Das bedeutet aber nicht, daß es sich bei der Herabsetzung der Einkommensteuer-Vorauszahlung nur um die Minderung künftiger Abgabenschuldigkeiten handelt. Es ist nämlich zu beachten, daß der Gesetzgeber für ein Kalenderjahr nur eine einheitliche Einkommensteuer-Vorauszahlung und nicht etwa vier verschiedene rechtlich selbständige Einkommensteuer-Vorauszahlungen vorsieht. Deutlich wird dies durch die Bestimmung des § 45 Abs. 2 EStG, wo der Gesetzgeber

davon spricht, daß "die Vorauszahlung ..... zu je einem Viertel ..... zu leisten" ist. Auch Abs. 3 des zitierten

Paragraphen geht im Zusammenhang mit der Änderung der Vorauszahlung stets von einer einheitlichen Jahresvorauszahlung aus. Diese ist Gegenstand einer allfälligen Änderung und nicht die (restlichen) Vorauszahlungsteilbeträge.

Weder § 4 Abs. 2 lit.a Z. 1 BAO, wonach die Einkommensteuer-Vorauszahlungsschuld in vier Teilbeträgen entsteht, noch die Regelung der Fälligkeit der Teilbeträge in § 45 EStG vermag an dieser rechtlichen Beurteilung etwas zu ändern.
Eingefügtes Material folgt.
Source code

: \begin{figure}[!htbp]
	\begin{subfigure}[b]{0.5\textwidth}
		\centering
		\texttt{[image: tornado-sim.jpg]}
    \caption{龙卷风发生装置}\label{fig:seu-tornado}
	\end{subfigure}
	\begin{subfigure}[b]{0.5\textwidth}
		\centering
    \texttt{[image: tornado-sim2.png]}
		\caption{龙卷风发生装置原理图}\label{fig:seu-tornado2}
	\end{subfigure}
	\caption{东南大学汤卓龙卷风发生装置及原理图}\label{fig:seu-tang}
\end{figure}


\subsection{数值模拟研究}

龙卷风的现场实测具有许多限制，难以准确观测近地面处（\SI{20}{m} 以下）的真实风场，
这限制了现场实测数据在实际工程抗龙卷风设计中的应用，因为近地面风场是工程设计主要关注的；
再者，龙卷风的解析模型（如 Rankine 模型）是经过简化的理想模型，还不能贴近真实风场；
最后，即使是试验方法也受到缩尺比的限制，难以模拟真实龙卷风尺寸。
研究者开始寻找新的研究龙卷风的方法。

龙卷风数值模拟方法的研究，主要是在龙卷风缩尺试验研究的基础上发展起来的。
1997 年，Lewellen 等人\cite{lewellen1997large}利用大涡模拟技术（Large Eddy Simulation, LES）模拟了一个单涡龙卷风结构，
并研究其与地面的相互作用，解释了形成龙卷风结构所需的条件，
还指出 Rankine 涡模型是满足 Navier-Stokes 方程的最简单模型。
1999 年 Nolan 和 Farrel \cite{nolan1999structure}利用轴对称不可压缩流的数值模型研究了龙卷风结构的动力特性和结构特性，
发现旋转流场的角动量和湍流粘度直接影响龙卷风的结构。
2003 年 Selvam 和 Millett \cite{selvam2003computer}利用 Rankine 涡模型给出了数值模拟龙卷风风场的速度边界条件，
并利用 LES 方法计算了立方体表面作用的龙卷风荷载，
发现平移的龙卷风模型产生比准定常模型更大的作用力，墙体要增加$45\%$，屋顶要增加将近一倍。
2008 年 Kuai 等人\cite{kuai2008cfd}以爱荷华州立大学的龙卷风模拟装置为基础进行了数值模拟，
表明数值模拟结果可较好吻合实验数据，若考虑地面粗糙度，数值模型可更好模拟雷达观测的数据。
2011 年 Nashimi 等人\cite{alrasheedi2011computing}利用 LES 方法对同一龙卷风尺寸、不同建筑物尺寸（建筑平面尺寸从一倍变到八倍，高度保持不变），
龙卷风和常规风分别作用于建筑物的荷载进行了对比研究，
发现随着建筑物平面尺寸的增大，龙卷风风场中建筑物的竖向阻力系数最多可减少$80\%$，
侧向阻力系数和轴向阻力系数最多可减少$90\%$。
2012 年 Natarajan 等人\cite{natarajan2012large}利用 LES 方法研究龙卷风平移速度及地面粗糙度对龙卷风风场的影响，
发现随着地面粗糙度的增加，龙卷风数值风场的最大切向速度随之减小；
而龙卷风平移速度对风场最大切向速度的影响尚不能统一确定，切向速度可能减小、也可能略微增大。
Handelt es sich aber bei der Einkommensteuer-Vorauszahlung für ein bestimmtes Kalenderjahr um eine einheitliche Abgabenschuld, dann ist ihre nachträgliche Herabsetzung bei der Berechnung von Stundungszinsen gemäß § 212 Abs. 2 letzter Satz BAO rückwirkend zu berücksichtigen. Das bedeutet, daß Stundungszinsen, die für einen gestundeten Einkommensteuer-Vorauszahlungsteilbetrag vorgeschrieben werden, bei späterer Herabsetzung der Vorauszahlung entsprechend dem Ausmaß der Herabsetzung rückwirkend wiederum gutzuschreiben sind.

Da die belangte Behörde dies verkannt hat, erweist sich der angefochtene Bescheid als inhaltlich rechtswidrig und war daher gemäß § 42 Abs. 2 Z. 1 VwGG aufzuheben.

Die Kostenentscheidung gründet sich auf die §§ 47 ff VwGG in Verbindung mit der Verordnung BGBl. Nr. 104/91, insbesondere deren Art. III Abs. 2.